Yesterday, former CNN anchor Lou Dobbs appeared on Univision’s Al Punto with Jorge Ramos. Throughout the interview, Dobbs struggled to present himself as a moderate and rational voice in politics with an immigration position that has been unwavering:
DOBBS: Jorge, you of all people know that I’ve never been anti-immigrant. As a matter of fact, I believe and have believed throughout in higher levels of immigration into this country if that’s what, as a matter of public policy, is needed in this country. I have been anti-illegal immigration throughout and remain so. But I’m also a man about building solutions rather than watching the radicalism of all factions create just the perpetuation of a problem. […]
RAMOS: I just want to find out, I mean, I just want to find out if your position on immigration —
DOBBS: — But if you have that kind of cynicism and skepticism Jorge, no answer I give you will satisfy you. I’m telling what I’m telling you, I mean what I say, I’m saying throughout what I’ve said for years: rational, effective humane immigration policy in this country, border security, and port security, and we have solved the problem.
However, Dobbs’ absurd and irrational coverage of the right-wing “birther” conspiracy theory suggests otherwise. Dobbs didn’t just join racist wingnuts in demanding President Obama present his birth certificate, he also went as far as to insinuate that Obama might be an undocumented immigrant on air.
And while Dobbs may now be a “man of solutions” when it comes to immigration reform, he repeatedly bashed the Comprehensive Immigration Reform Act of 2007 as an “amnesty bill” and falsely reported that “illegal alien gang members are eligible for amnesty,” despite the fact an amendment to the bill specifically stated that any current or former gang members would be deported. The 2007 bill which Dobbs bashed also would’ve adjusted the status of undocumented immigrants without a criminal record who registered with the government, paid a fine and back taxes, had established five years of residency, and proved they had been employed for three years — much like the path to legalization that Dobbs now advocates.
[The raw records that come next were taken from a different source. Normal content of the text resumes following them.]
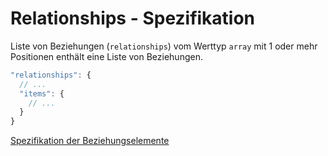 # Relationships - Spezifikation

Liste von Beziehungen (`relationships`) vom Werttyp `array` mit 1 oder mehr Positionen enthält eine Liste von Beziehungen.

```javascript
"relationships": {
  // ...
  "items": {
    // ...
  }
}
```

[Spezifikation der Beziehungselemente](product_tree/relationships/relationship-spec.de.md)
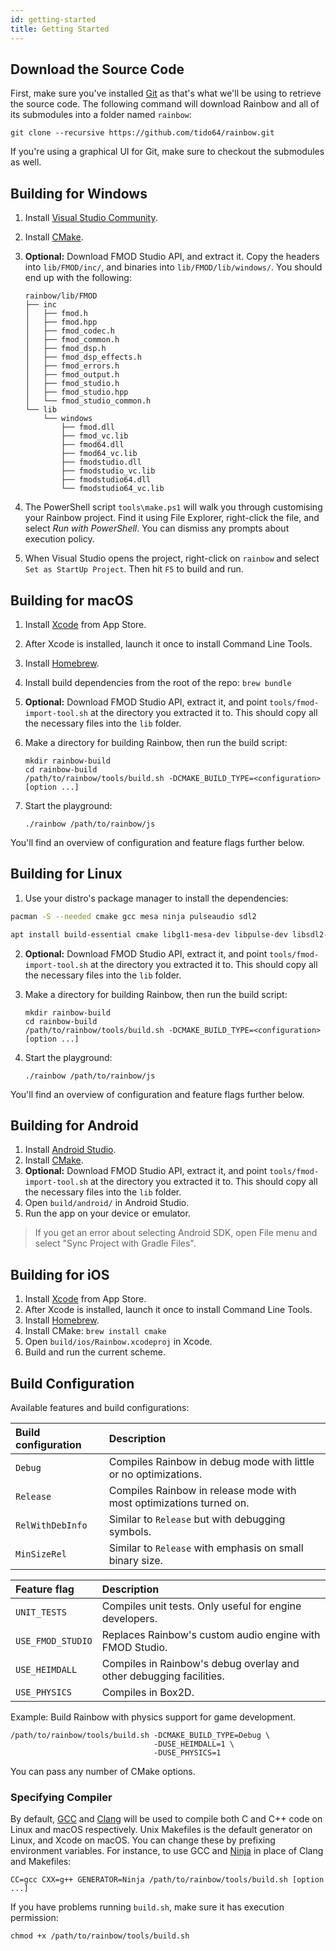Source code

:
 ```yaml
---
id: getting-started
title: Getting Started
---
```


## Download the Source Code

First, make sure you've installed [Git](https://git-scm.com/downloads) as that's
what we'll be using to retrieve the source code. The following command will
download Rainbow and all of its submodules into a folder named `rainbow`:

`git clone --recursive https://github.com/tido64/rainbow.git`

If you're using a graphical UI for Git, make sure to checkout the submodules as
well.

## Building for Windows

1. Install [Visual Studio Community](https://www.visualstudio.com/vs/community/).

2. Install [CMake](https://cmake.org/download/).

3. **Optional:** Download FMOD Studio API, and extract it. Copy the headers into
   `lib/FMOD/inc/`, and binaries into `lib/FMOD/lib/windows/`. You should end up
   with the following:

    ```shell
    rainbow/lib/FMOD
    ├── inc
    │   ├── fmod.h
    │   ├── fmod.hpp
    │   ├── fmod_codec.h
    │   ├── fmod_common.h
    │   ├── fmod_dsp.h
    │   ├── fmod_dsp_effects.h
    │   ├── fmod_errors.h
    │   ├── fmod_output.h
    │   ├── fmod_studio.h
    │   ├── fmod_studio.hpp
    │   └── fmod_studio_common.h
    └── lib
        └── windows
            ├── fmod.dll
            ├── fmod_vc.lib
            ├── fmod64.dll
            ├── fmod64_vc.lib
            ├── fmodstudio.dll
            ├── fmodstudio_vc.lib
            ├── fmodstudio64.dll
            └── fmodstudio64_vc.lib
    ```

4. The PowerShell script `tools\make.ps1` will walk you through customising your
   Rainbow project. Find it using File Explorer, right-click the file, and
   select _Run with PowerShell_. You can dismiss any prompts about execution
   policy.

5. When Visual Studio opens the project, right-click on `rainbow` and select
   `Set as StartUp Project`. Then hit `F5` to build and run.

## Building for macOS

1. Install [Xcode](https://itunes.apple.com/app/xcode/id497799835?mt=12) from App Store.

2. After Xcode is installed, launch it once to install Command Line Tools.

3. Install [Homebrew](https://brew.sh/).

4. Install build dependencies from the root of the repo: `brew bundle`

5. **Optional:** Download FMOD Studio API, extract it, and point
   `tools/fmod-import-tool.sh` at the directory you extracted it to. This should
   copy all the necessary files into the `lib` folder.

6. Make a directory for building Rainbow, then run the build script:

    ```shell
    mkdir rainbow-build
    cd rainbow-build
    /path/to/rainbow/tools/build.sh -DCMAKE_BUILD_TYPE=<configuration> [option ...]
    ```

7. Start the playground:

    ```shell
    ./rainbow /path/to/rainbow/js
    ```

You'll find an overview of configuration and feature flags further below.

## Building for Linux

1. Use your distro's package manager to install the dependencies:

<!--DOCUSAURUS_CODE_TABS-->

<!-- ArchLinux -->
```bash
pacman -S --needed cmake gcc mesa ninja pulseaudio sdl2
```

<!-- Debian/Ubuntu -->
```bash
apt install build-essential cmake libgl1-mesa-dev libpulse-dev libsdl2-dev ninja-build pkg-config pulseaudio
```

<!--END_DOCUSAURUS_CODE_TABS-->

2. **Optional:** Download FMOD Studio API, extract it, and point
   `tools/fmod-import-tool.sh` at the directory you extracted it to. This should
   copy all the necessary files into the `lib` folder.

3. Make a directory for building Rainbow, then run the build script:

    ```shell
    mkdir rainbow-build
    cd rainbow-build
    /path/to/rainbow/tools/build.sh -DCMAKE_BUILD_TYPE=<configuration> [option ...]
    ```

4. Start the playground:

    ```shell
    ./rainbow /path/to/rainbow/js
    ```

You'll find an overview of configuration and feature flags further below.

## Building for Android

1. Install [Android Studio](https://developer.android.com/studio/).
2. Install [CMake](https://cmake.org/).
3. **Optional:** Download FMOD Studio API, extract it, and point
   `tools/fmod-import-tool.sh` at the directory you extracted it to. This should
   copy all the necessary files into the `lib` folder.
4. Open `build/android/` in Android Studio.
5. Run the app on your device or emulator.

> If you get an error about selecting Android SDK, open File menu and select
> "Sync Project with Gradle Files".

## Building for iOS

1. Install [Xcode](https://itunes.apple.com/app/xcode/id497799835?mt=12) from App Store.
2. After Xcode is installed, launch it once to install Command Line Tools.
3. Install [Homebrew](https://brew.sh/).
4. Install CMake: `brew install cmake`
5. Open `build/ios/Rainbow.xcodeproj` in Xcode.
6. Build and run the current scheme.

## Build Configuration

Available features and build configurations:

| Build configuration | Description                                                         |
|:--------------------|:--------------------------------------------------------------------|
| `Debug`             | Compiles Rainbow in debug mode with little or no optimizations.     |
| `Release`           | Compiles Rainbow in release mode with most optimizations turned on. |
| `RelWithDebInfo`    | Similar to `Release` but with debugging symbols.                    |
| `MinSizeRel`        | Similar to `Release` with emphasis on small binary size.            |

| Feature flag      | Description                                                         |
|:------------------|:--------------------------------------------------------------------|
| `UNIT_TESTS`      | Compiles unit tests. Only useful for engine developers.             |
| `USE_FMOD_STUDIO` | Replaces Rainbow's custom audio engine with FMOD Studio.            |
| `USE_HEIMDALL`    | Compiles in Rainbow's debug overlay and other debugging facilities. |
| `USE_PHYSICS`     | Compiles in Box2D.                                                  |

Example: Build Rainbow with physics support for game development.

```shell
/path/to/rainbow/tools/build.sh -DCMAKE_BUILD_TYPE=Debug \
                                -DUSE_HEIMDALL=1 \
                                -DUSE_PHYSICS=1
```

You can pass any number of CMake options.

### Specifying Compiler

By default, [GCC](https://gcc.gnu.org/) and [Clang](https://clang.llvm.org/)
will be used to compile both C and C++ code on Linux and macOS respectively.
Unix Makefiles is the default generator on Linux, and Xcode on macOS. You can
change these by prefixing environment variables. For instance, to use GCC and
[Ninja](https://ninja-build.org/) in place of Clang and Makefiles:

`CC=gcc CXX=g++ GENERATOR=Ninja /path/to/rainbow/tools/build.sh [option ...]`

If you have problems running `build.sh`, make sure it has execution permission:

`chmod +x /path/to/rainbow/tools/build.sh`
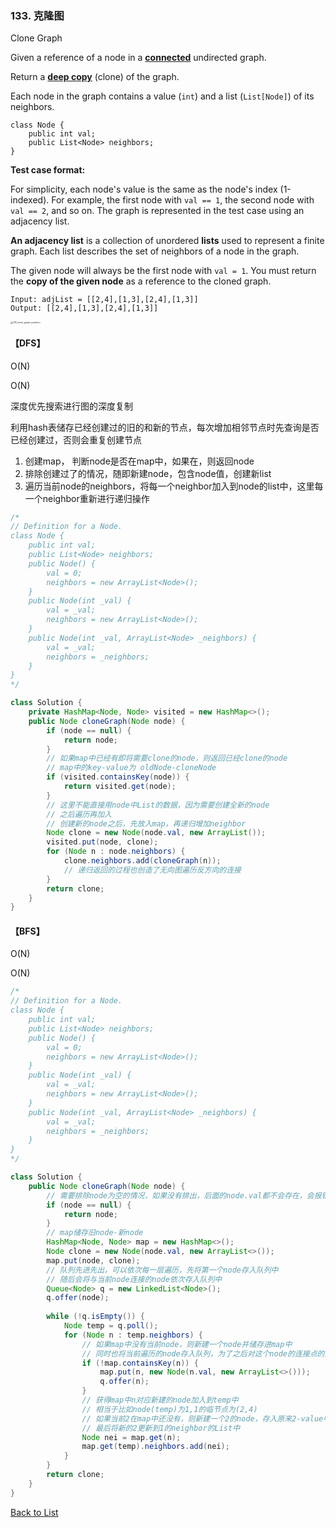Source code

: ### 133. 克隆图

Clone Graph

Given a reference of a node in a **[connected](https://en.wikipedia.org/wiki/Connectivity_(graph_theory)#Connected_graph)** undirected graph.

Return a [**deep copy**](https://en.wikipedia.org/wiki/Object_copying#Deep_copy) (clone) of the graph.

Each node in the graph contains a value (`int`) and a list (`List[Node]`) of its neighbors.

```
class Node {
    public int val;
    public List<Node> neighbors;
}
```

**Test case format:**

For simplicity, each node's value is the same as the node's index (1-indexed). For example, the first node with `val == 1`, the second node with `val == 2`, and so on. The graph is represented in the test case using an adjacency list.

**An adjacency list** is a collection of unordered **lists** used to represent a finite graph. Each list describes the set of neighbors of a node in the graph.

The given node will always be the first node with `val = 1`. You must return the **copy of the given node** as a reference to the cloned graph.

```
Input: adjList = [[2,4],[1,3],[2,4],[1,3]]
Output: [[2,4],[1,3],[2,4],[1,3]]
```



<img src="https://assets.leetcode.com/uploads/2019/11/04/133_clone_graph_question.png" alt="133_clone_graph_question" style="zoom: 25%;" />





#### 【DFS】

O(N)

O(N)

深度优先搜索进行图的深度复制

利用hash表储存已经创建过的旧的和新的节点，每次增加相邻节点时先查询是否已经创建过，否则会重复创建节点

1. 创建map， 判断node是否在map中，如果在，则返回node
2. 排除创建过了的情况，随即新建node，包含node值，创建新list
3. 遍历当前node的neighbors，将每一个neighbor加入到node的list中，这里每一个neighbor重新进行递归操作

```java
/*
// Definition for a Node.
class Node {
    public int val;
    public List<Node> neighbors;
    public Node() {
        val = 0;
        neighbors = new ArrayList<Node>();
    }
    public Node(int _val) {
        val = _val;
        neighbors = new ArrayList<Node>();
    }
    public Node(int _val, ArrayList<Node> _neighbors) {
        val = _val;
        neighbors = _neighbors;
    }
}
*/

class Solution {
    private HashMap<Node, Node> visited = new HashMap<>();
    public Node cloneGraph(Node node) {
        if (node == null) {
            return node;
        }
        // 如果map中已经有即将需要clone的node，则返回已经clone的node
        // map中的key-value为 oldNode-cloneNode
        if (visited.containsKey(node)) {
            return visited.get(node);
        }
        // 这里不能直接用node中List的数据，因为需要创建全新的node
        // 之后遍历再加入
        // 创建新的node之后，先放入map，再递归增加neighbor
        Node clone = new Node(node.val, new ArrayList());
        visited.put(node, clone);
        for (Node n : node.neighbors) {
            clone.neighbors.add(cloneGraph(n));
            // 递归返回的过程也创造了无向图遍历反方向的连接
        }
        return clone;
    }
}
```





#### 【BFS】

O(N)

O(N)

```java
/*
// Definition for a Node.
class Node {
    public int val;
    public List<Node> neighbors;
    public Node() {
        val = 0;
        neighbors = new ArrayList<Node>();
    }
    public Node(int _val) {
        val = _val;
        neighbors = new ArrayList<Node>();
    }
    public Node(int _val, ArrayList<Node> _neighbors) {
        val = _val;
        neighbors = _neighbors;
    }
}
*/

class Solution {
    public Node cloneGraph(Node node) {
        // 需要排除node为空的情况，如果没有排出，后面的node.val都不会存在，会报错
        if (node == null) {
            return node;
        }
        // map储存旧node-新node
        HashMap<Node, Node> map = new HashMap<>();
        Node clone = new Node(node.val, new ArrayList<>());
        map.put(node, clone);
        // 队列先进先出，可以依次每一层遍历，先将第一个node存入队列中
        // 随后会将与当前node连接的node依次存入队列中
        Queue<Node> q = new LinkedList<Node>();
        q.offer(node);
        
        while (!q.isEmpty()) {
            Node temp = q.poll();
            for (Node n : temp.neighbors) {
                // 如果map中没有当前node，则新建一个node并储存进map中
                // 同时也将当前遍历的node存入队列，为了之后对这个node的连接点的遍历
                if (!map.containsKey(n)) {
                    map.put(n, new Node(n.val, new ArrayList<>()));
                    q.offer(n);
                }
                // 获得map中n对应新建的node加入到temp中
                // 相当于比如node(temp)为1,1的临节点为(2,4)
                // 如果当前2在map中还没有，则新建一个2的node，存入原来2-value中
                // 最后将新的2更新到1的neighbor的List中
                Node nei = map.get(n);
                map.get(temp).neighbors.add(nei);
            }
        }
        return clone;
    }
}
```





[Back to List](https://github.com/xiaoshuzhao/leetcode-notes-java/blob/main/%E6%95%B0%E6%8D%AE%E7%BB%93%E6%9E%84/%E5%9B%BE/Graph%20List.md)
Many have speculated that Dobbs left CNN in part because his support of the “birther” movement incited conflict between himself and CNN’s leadership. However, Lou Dobbs has resorted to accusing Think Progress of conspiring with the White House to carry out “insidious and sordid attacks” simply because he’s “the leading independent voice.” After leaving CNN, he also blamed the “far left” for characterizing him as an “enemy of Latinos.”